Work required ->
The line that contains "generalization error를 잘살펴보면, margin" marks the end: retype the data below exactly from its first line through that line.
+++
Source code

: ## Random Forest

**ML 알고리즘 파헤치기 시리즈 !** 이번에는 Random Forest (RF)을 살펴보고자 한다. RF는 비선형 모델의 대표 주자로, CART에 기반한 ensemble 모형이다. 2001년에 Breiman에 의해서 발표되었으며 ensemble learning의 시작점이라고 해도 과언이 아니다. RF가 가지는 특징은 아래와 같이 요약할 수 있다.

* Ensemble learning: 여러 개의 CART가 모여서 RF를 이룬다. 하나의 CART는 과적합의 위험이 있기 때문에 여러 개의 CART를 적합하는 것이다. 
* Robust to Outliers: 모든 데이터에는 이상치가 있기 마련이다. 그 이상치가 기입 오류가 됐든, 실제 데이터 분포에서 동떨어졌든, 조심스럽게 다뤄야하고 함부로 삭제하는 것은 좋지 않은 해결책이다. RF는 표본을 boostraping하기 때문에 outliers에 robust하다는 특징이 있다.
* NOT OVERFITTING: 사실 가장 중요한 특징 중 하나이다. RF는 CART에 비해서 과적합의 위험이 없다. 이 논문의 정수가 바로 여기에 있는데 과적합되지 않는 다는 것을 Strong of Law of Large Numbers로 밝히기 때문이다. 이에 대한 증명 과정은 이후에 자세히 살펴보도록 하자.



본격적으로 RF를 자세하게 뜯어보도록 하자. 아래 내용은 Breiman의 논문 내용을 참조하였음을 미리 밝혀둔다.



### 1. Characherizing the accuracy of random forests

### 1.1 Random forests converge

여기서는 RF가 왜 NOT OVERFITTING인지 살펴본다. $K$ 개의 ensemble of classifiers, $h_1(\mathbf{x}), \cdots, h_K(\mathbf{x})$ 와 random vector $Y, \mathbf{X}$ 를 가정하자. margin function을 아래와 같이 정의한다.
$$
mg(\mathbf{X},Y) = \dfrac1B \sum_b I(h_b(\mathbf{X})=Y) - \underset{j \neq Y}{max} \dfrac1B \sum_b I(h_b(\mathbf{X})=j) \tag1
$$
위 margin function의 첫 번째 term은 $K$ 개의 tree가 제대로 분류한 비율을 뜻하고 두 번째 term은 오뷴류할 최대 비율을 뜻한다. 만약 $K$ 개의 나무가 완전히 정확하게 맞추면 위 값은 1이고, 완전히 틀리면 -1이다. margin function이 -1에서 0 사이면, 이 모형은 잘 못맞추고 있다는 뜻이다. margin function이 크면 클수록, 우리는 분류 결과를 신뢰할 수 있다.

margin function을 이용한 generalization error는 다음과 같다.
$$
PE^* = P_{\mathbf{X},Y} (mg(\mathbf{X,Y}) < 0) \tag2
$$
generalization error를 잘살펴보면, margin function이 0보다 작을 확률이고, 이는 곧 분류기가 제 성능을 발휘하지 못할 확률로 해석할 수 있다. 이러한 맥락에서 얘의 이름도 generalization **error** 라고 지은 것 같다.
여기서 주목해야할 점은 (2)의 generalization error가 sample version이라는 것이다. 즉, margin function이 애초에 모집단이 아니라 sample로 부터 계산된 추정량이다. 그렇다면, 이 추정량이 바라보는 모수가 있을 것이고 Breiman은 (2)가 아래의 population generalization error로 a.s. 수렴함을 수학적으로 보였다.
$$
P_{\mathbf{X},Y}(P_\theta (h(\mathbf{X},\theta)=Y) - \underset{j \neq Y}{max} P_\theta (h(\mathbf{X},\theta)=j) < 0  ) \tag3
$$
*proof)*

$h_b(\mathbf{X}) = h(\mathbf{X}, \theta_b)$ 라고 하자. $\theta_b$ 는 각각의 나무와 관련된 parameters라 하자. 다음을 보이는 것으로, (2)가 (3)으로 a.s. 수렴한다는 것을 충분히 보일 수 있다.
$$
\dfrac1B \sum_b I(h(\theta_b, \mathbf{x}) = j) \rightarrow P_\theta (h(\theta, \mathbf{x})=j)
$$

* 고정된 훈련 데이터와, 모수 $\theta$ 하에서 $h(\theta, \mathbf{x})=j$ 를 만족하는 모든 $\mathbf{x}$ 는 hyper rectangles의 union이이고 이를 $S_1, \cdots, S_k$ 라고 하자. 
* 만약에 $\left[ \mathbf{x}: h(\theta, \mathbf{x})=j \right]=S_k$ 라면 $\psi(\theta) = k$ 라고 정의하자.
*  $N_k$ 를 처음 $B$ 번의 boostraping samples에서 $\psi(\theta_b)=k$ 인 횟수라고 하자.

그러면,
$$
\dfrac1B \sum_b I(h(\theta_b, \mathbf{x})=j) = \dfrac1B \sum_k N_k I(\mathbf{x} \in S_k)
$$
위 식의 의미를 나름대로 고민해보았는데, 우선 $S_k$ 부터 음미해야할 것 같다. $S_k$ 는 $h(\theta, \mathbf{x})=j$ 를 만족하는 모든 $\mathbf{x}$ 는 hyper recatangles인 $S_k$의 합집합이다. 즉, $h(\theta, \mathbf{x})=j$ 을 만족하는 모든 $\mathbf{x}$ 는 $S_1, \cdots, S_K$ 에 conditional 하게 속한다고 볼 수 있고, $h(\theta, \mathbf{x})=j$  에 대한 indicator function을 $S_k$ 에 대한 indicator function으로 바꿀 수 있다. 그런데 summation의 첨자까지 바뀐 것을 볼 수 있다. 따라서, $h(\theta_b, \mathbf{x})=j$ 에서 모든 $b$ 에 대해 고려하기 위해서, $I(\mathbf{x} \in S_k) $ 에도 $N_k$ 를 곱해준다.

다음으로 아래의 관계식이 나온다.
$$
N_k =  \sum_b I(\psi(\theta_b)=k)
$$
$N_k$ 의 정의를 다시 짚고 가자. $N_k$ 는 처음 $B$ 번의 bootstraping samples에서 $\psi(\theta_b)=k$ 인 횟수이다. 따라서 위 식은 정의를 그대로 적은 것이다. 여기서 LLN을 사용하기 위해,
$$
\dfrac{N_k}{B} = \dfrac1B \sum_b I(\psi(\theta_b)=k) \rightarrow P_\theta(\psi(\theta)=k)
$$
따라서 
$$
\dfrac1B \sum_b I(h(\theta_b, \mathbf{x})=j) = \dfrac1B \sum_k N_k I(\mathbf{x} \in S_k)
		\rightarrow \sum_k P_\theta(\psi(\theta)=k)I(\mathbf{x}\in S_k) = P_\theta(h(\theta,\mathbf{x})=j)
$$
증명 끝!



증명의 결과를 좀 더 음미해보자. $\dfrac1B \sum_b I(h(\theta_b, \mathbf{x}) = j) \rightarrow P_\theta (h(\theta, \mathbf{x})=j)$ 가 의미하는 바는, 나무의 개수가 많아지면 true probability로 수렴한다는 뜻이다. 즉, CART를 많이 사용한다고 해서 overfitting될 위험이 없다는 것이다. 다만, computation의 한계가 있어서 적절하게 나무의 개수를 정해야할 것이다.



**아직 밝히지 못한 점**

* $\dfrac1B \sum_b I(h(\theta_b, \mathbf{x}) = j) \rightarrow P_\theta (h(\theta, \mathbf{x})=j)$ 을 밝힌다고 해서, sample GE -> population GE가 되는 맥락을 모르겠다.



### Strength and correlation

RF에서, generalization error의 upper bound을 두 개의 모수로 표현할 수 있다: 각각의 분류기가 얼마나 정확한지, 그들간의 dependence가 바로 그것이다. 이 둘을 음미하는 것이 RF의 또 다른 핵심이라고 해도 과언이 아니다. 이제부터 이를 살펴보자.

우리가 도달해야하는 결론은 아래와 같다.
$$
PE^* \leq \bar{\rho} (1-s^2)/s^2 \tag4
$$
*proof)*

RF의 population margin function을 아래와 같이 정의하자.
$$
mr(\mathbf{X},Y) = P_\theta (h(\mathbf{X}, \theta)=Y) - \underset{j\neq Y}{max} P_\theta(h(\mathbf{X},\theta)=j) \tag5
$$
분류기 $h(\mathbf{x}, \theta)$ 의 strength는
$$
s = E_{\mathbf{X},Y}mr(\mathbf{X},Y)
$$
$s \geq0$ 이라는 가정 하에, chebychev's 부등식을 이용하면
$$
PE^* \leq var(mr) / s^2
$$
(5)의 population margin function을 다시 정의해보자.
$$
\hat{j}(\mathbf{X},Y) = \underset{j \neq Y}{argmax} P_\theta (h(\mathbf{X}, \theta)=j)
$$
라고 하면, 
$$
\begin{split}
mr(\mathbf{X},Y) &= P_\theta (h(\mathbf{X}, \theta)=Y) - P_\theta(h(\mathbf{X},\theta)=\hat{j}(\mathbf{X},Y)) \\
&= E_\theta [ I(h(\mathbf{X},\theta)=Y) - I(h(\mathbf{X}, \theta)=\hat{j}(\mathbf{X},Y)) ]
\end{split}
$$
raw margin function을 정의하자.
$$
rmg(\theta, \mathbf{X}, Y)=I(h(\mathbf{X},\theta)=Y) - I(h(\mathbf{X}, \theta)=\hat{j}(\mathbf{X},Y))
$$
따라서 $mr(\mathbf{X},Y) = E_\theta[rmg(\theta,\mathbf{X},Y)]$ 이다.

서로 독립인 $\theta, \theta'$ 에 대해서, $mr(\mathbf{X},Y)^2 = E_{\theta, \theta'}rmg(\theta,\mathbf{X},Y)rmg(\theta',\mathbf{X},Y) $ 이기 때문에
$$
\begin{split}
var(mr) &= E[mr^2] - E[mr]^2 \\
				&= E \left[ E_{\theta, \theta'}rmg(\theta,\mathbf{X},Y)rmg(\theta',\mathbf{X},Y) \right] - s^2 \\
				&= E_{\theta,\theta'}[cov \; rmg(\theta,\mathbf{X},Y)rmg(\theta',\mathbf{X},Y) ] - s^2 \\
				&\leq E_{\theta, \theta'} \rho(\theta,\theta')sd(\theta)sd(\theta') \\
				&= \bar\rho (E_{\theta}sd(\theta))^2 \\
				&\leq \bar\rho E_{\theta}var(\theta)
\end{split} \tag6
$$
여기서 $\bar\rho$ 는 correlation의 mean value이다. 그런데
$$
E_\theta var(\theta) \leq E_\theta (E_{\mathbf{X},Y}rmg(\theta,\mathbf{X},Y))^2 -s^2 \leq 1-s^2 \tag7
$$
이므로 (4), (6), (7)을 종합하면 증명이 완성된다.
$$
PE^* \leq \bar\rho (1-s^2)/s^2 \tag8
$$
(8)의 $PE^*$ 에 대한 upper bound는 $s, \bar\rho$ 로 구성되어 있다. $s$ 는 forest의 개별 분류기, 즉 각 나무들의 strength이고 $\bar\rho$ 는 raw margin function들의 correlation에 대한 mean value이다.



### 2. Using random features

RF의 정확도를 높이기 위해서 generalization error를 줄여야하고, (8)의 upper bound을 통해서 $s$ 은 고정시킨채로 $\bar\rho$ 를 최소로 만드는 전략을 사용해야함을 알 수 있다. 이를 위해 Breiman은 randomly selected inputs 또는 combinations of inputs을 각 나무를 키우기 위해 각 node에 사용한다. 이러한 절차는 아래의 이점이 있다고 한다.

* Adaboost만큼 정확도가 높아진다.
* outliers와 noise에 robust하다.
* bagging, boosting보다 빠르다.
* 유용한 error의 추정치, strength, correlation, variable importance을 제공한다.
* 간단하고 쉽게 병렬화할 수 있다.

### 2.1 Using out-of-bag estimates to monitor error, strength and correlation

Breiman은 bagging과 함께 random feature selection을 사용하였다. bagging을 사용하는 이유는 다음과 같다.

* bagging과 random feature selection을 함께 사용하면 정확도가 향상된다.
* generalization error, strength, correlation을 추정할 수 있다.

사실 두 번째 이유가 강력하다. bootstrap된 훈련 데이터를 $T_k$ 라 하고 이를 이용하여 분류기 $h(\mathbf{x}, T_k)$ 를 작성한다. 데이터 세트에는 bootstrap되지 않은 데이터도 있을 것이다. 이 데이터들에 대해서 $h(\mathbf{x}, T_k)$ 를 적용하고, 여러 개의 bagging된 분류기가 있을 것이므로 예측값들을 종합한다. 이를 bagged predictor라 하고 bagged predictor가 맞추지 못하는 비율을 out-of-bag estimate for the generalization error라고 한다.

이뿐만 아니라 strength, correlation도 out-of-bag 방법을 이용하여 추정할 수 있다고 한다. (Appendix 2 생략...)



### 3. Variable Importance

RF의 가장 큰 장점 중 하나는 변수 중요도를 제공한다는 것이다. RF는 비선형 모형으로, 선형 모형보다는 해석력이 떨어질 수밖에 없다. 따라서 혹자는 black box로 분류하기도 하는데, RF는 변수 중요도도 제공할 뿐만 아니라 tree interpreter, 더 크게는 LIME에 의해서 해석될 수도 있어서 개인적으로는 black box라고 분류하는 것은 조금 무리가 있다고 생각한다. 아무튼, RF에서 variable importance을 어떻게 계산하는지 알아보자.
+++
Solution for this task ->
Source code

: ## Random Forest

**ML 알고리즘 파헤치기 시리즈 !** 이번에는 Random Forest (RF)을 살펴보고자 한다. RF는 비선형 모델의 대표 주자로, CART에 기반한 ensemble 모형이다. 2001년에 Breiman에 의해서 발표되었으며 ensemble learning의 시작점이라고 해도 과언이 아니다. RF가 가지는 특징은 아래와 같이 요약할 수 있다.

* Ensemble learning: 여러 개의 CART가 모여서 RF를 이룬다. 하나의 CART는 과적합의 위험이 있기 때문에 여러 개의 CART를 적합하는 것이다. 
* Robust to Outliers: 모든 데이터에는 이상치가 있기 마련이다. 그 이상치가 기입 오류가 됐든, 실제 데이터 분포에서 동떨어졌든, 조심스럽게 다뤄야하고 함부로 삭제하는 것은 좋지 않은 해결책이다. RF는 표본을 boostraping하기 때문에 outliers에 robust하다는 특징이 있다.
* NOT OVERFITTING: 사실 가장 중요한 특징 중 하나이다. RF는 CART에 비해서 과적합의 위험이 없다. 이 논문의 정수가 바로 여기에 있는데 과적합되지 않는 다는 것을 Strong of Law of Large Numbers로 밝히기 때문이다. 이에 대한 증명 과정은 이후에 자세히 살펴보도록 하자.



본격적으로 RF를 자세하게 뜯어보도록 하자. 아래 내용은 Breiman의 논문 내용을 참조하였음을 미리 밝혀둔다.



### 1. Characherizing the accuracy of random forests

### 1.1 Random forests converge

여기서는 RF가 왜 NOT OVERFITTING인지 살펴본다. $K$ 개의 ensemble of classifiers, $h_1(\mathbf{x}), \cdots, h_K(\mathbf{x})$ 와 random vector $Y, \mathbf{X}$ 를 가정하자. margin function을 아래와 같이 정의한다.
$$
mg(\mathbf{X},Y) = \dfrac1B \sum_b I(h_b(\mathbf{X})=Y) - \underset{j \neq Y}{max} \dfrac1B \sum_b I(h_b(\mathbf{X})=j) \tag1
$$
위 margin function의 첫 번째 term은 $K$ 개의 tree가 제대로 분류한 비율을 뜻하고 두 번째 term은 오뷴류할 최대 비율을 뜻한다. 만약 $K$ 개의 나무가 완전히 정확하게 맞추면 위 값은 1이고, 완전히 틀리면 -1이다. margin function이 -1에서 0 사이면, 이 모형은 잘 못맞추고 있다는 뜻이다. margin function이 크면 클수록, 우리는 분류 결과를 신뢰할 수 있다.

margin function을 이용한 generalization error는 다음과 같다.
$$
PE^* = P_{\mathbf{X},Y} (mg(\mathbf{X,Y}) < 0) \tag2
$$
generalization error를 잘살펴보면, margin function이 0보다 작을 확률이고, 이는 곧 분류기가 제 성능을 발휘하지 못할 확률로 해석할 수 있다. 이러한 맥락에서 얘의 이름도 generalization **error** 라고 지은 것 같다.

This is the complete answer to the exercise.